- _Problem to work on_: Say how many lines in the following entries include "textit", and add nothing else.

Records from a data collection

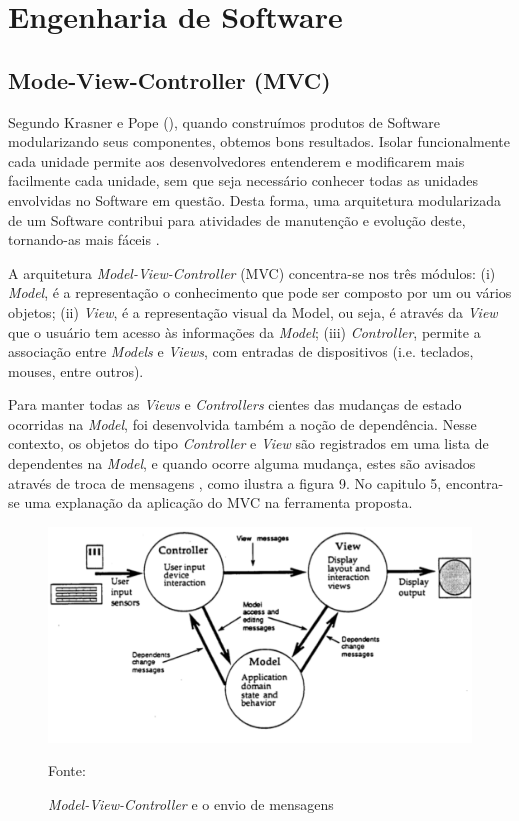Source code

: \section{Engenharia de Software}
\subsection{Mode-View-Controller (MVC)}

Segundo Krasner e Pope (\citeyear{krasner1988}), quando construímos produtos de Software modularizando seus componentes, obtemos bons resultados. Isolar funcionalmente cada unidade permite aos desenvolvedores entenderem e modificarem mais facilmente cada unidade, sem que seja necessário conhecer todas as unidades envolvidas no Software em questão. Desta forma, uma arquitetura modularizada de um Software contribui para atividades de manutenção e evolução deste, tornando-as mais fáceis \cite[p. 1]{krasner1988}.


A arquitetura \textit{Model-View-Controller} (MVC) concentra-se nos três módulos: (i) \textit{Model}, é a representação o conhecimento que pode ser composto por um ou vários objetos; (ii) \textit{View}, é a representação visual da Model, ou seja, é através da \textit{View} que o usuário tem acesso às informações da \textit{Model}; (iii) \textit{Controller}, permite a associação entre \textit{Models} e \textit{Views}, com entradas de dispositivos (i.e. teclados, mouses, entre outros)\cite[p. 2]{krasner1988}.


Para manter todas as \textit{Views} e \textit{Controllers} cientes das mudanças de estado ocorridas na \textit{Model}, foi desenvolvida também a noção de dependência. Nesse contexto, os objetos do tipo \textit{Controller} e \textit{View} são registrados em uma lista de dependentes na \textit{Model}, e quando ocorre alguma mudança, estes são avisados através de troca de mensagens \cite[p. 2]{krasner1988}, como ilustra a figura 9. No capitulo 5, encontra-se uma explanação da aplicação do MVC na ferramenta proposta.

\begin{figure}[h!]
\centering
\label{f06}
\includegraphics[width=1\textwidth]{figuras/f06}
\caption{\textit{Model-View-Controller }e o envio de mensagens}{Fonte:\cite{krasner1988}}
\end{figure}
\FloatBarrier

- _Written solution_: 3